Selenium, Cancer, and Nutritional Genomics: From SNPs to Molecular Pathways

Selenium, Cancer and Nutritional Genomics

Carcinogenesis and Cancer Process

Carcinogenesis is a multi-step process where the accumulation of genetic mutations leads to the acquisition of a tumor phenotype. These mutations can:

  • Increase cell proliferation and survival, while inhibiting cell death.

  • Inhibit repair mechanisms, tumor suppressor genes, and immune response.

  • Increase genetic instability, leading to more mutations.

  • Increase angiogenesis to supply nutrients and oxygen to the tumor.

  • Increase mobility and metastatic properties, allowing the cancer to spread.

Cancer Prevention Mechanisms

Several mechanisms help prevent cancer:

  • Antioxidant mechanisms protect against oxidative stress.

  • Tumor suppressor genes prevent cell division; p53p53 is an example.

  • Repair mechanisms include DNA repair and removal of misfolded proteins from the endoplasmic reticulum (ER) to combat ER stress.

  • Immunosurveillance involves the immune system identifying and removing cancerous cells.

Selenium: An Anticarcinogenic Trace Element

Selenium (Se) is a micronutrient essential for human health. It is found in Se-rich foods like seafood, Brazil nuts, liver, kidney, beef, meat, fish, eggs, and cereals.

Selenium plays roles in:

  • Cancer prevention mechanisms

  • Redox control

  • Thyroid function

  • Reproduction

  • Immune response

The recommended nutrient intake varies by age and sex. For example, in the UK, it's 75 μg/day for males and 60 μg/day for females, while in the US, it's 55 μg/day for both males and females.

Optimal Se intake is required to support selenoprotein synthesis. There are 25 selenoproteins in humans, which act as biological actors.

Selenoproteins and Anticancer Properties

Selenoproteins play vital roles in cancer prevention:

  • Antioxidant defenses & redox signaling: protect against oxidative damage in the cytoplasm and mitochondria via glutathione peroxidase (GPx) and thioredoxin reductases (TXNRD).

  • Tumor suppression: control proliferation and survival of tumor cells.

  • Endoplasmic reticulum stress response: aid in protein folding and removal of misfolded proteins, as well as Ca2+ signaling.

  • Immune system support: bolster immunosurveillance in cancer.

Selenoproteins and Cancer Prevention Pathways

Selenoproteins limit survival and proliferation of tumor cells, with GPx1, GPx4, SELENOP, and F playing crucial roles.

They contribute to tumor suppression by acting as tumor suppressors (SELENOP, GPx3) or activating other tumor suppressors like p53p53.

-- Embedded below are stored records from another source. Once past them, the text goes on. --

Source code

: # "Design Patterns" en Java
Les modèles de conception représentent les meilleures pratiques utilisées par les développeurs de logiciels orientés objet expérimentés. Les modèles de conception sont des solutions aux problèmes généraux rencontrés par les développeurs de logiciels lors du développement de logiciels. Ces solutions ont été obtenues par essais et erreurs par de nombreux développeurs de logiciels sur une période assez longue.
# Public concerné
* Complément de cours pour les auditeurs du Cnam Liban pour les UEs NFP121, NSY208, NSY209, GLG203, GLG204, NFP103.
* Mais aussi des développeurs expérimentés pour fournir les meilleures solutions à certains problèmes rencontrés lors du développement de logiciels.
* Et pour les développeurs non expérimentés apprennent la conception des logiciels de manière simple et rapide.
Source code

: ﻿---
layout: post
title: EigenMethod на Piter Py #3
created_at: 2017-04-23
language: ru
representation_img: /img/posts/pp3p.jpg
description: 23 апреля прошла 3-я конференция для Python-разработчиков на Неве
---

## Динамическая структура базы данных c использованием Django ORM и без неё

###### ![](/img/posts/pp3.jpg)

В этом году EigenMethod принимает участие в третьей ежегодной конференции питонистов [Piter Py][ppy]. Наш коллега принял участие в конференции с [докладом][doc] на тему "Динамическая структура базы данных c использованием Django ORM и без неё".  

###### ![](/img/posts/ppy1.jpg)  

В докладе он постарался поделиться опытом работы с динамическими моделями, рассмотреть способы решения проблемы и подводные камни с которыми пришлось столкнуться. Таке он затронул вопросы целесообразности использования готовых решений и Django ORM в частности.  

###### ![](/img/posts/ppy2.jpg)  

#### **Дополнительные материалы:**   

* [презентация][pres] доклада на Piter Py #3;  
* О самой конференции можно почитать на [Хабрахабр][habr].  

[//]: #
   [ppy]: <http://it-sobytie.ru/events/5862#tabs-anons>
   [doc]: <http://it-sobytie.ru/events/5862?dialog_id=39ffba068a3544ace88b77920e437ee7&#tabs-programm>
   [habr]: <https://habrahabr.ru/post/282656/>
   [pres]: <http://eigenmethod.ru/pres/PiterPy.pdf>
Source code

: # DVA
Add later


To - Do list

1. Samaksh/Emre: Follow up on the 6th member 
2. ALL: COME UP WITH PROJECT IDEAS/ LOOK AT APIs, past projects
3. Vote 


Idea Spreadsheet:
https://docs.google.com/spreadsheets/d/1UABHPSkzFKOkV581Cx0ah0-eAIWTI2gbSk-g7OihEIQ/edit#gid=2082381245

Selenoproteins participate in antioxidant and repair mechanisms through antioxidant enzymes (GPx, TNXRD) and ER stress response.

They also increase immunosurveillance, aiding in the removal of tumor cells via SELENOP and TXNRD.

GPx stands for glutathione peroxidases, and TXNRD stands for thioredoxin reductases. ER represents the endoplasmic reticulum.

Variations in Selenium Intake

There are significant differences in Se intake across different populations, largely due to geographic differences in soil Se content.

  • Very poor Se soil content (New Zealand, some regions of China) leads to Se deficiency.

  • Poor Se soil content (Europe, some regions of China, Africa, Middle-East, New Zealand) results in mostly low or sub-optimal intake.

  • Soil mostly rich in Se (most of the US, Canada/North America) leads to mostly adequate intake.

Some countries have opted for fertilizers containing Se (New Zealand, Finland).

Deficiency is rare, while sub-optimal intake is common. Optimal intake supports optimal selenoprotein synthesis. Supra-nutritional or toxic intake can lead to selenosis.

There's a narrow risk-benefit window for Se, where optimal intake is beneficial but excessive intake can be harmful.

Selenium Intake and Disease Risk

There is a U-shaped dose-response relationship between Se intake and human health:

  • Too little Se increases disease risk (deficiency is rare, but suboptimal intake is common).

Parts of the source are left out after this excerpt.